What the exercise asks — Pick out every line in the data below that holds "generalized".

Excerpted data —
◇ ◇ ◇

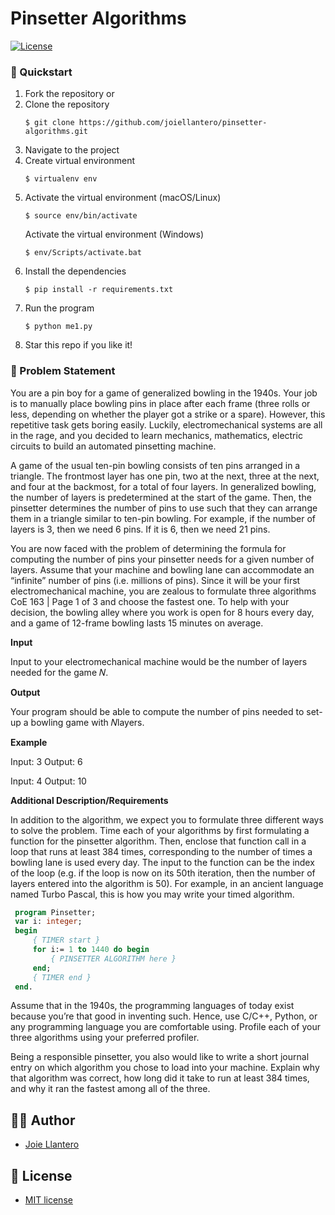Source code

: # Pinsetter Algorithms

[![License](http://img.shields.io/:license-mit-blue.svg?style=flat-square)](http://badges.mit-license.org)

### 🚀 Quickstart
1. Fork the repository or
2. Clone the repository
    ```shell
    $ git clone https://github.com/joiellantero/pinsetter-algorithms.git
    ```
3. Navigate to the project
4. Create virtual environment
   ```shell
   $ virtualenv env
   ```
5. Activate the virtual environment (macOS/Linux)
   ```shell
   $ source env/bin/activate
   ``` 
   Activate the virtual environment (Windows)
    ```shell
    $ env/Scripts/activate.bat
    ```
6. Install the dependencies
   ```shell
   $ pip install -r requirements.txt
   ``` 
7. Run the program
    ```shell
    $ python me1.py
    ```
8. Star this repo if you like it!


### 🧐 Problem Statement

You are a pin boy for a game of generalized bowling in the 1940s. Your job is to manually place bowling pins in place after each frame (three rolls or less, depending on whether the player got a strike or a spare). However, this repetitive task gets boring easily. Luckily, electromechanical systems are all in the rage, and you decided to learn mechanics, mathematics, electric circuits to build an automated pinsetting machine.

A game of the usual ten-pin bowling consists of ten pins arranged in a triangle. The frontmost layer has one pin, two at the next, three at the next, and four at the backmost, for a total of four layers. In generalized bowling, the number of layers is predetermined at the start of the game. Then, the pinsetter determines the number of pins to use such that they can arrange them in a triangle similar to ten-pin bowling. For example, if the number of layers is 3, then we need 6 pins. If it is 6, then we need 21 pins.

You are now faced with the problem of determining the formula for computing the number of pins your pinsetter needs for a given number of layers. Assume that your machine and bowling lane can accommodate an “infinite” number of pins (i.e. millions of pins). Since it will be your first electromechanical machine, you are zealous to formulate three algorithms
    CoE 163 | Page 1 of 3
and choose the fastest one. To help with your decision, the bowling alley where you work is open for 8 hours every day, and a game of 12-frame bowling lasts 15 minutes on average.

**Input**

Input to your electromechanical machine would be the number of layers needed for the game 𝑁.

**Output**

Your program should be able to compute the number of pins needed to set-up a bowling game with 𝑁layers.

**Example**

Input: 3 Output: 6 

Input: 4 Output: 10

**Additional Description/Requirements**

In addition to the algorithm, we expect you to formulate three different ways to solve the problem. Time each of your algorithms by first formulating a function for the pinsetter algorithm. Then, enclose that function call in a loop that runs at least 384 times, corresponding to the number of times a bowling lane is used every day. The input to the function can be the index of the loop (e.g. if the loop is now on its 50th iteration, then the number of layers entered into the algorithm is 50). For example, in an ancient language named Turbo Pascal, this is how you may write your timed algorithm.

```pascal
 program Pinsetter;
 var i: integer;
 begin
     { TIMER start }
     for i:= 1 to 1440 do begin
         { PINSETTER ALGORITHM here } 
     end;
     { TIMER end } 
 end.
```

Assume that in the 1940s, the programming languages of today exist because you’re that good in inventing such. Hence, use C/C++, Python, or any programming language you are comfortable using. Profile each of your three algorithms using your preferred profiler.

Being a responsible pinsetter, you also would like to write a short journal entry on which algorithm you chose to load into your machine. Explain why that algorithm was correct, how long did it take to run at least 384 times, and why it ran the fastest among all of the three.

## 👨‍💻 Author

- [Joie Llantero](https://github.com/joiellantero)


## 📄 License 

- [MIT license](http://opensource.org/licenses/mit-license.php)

◇ ◇ ◇

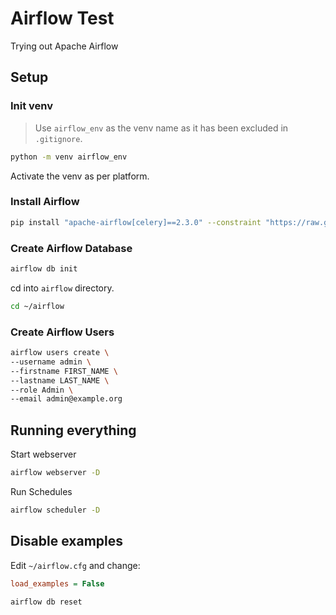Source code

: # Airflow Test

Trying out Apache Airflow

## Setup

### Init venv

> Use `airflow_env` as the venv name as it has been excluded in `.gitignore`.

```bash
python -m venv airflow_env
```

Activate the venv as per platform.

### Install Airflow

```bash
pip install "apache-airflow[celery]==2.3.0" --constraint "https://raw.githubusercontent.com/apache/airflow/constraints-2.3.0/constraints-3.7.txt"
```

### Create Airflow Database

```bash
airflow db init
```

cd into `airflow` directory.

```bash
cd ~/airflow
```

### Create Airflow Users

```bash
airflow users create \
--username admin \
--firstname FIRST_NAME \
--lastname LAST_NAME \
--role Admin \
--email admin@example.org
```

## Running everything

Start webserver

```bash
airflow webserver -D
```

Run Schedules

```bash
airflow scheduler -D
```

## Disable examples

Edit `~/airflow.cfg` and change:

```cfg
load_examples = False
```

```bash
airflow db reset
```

◇ ◇ ◇

Result for this exercise —
You are a pin boy for a game of generalized bowling in the 1940s. Your job is to manually place bowling pins in place after each frame (three rolls or less, depending on whether the player got a strike or a spare). However, this repetitive task gets boring easily. Luckily, electromechanical systems are all in the rage, and you decided to learn mechanics, mathematics, electric circuits to build an automated pinsetting machine.
A game of the usual ten-pin bowling consists of ten pins arranged in a triangle. The frontmost layer has one pin, two at the next, three at the next, and four at the backmost, for a total of four layers. In generalized bowling, the number of layers is predetermined at the start of the game. Then, the pinsetter determines the number of pins to use such that they can arrange them in a triangle similar to ten-pin bowling. For example, if the number of layers is 3, then we need 6 pins. If it is 6, then we need 21 pins.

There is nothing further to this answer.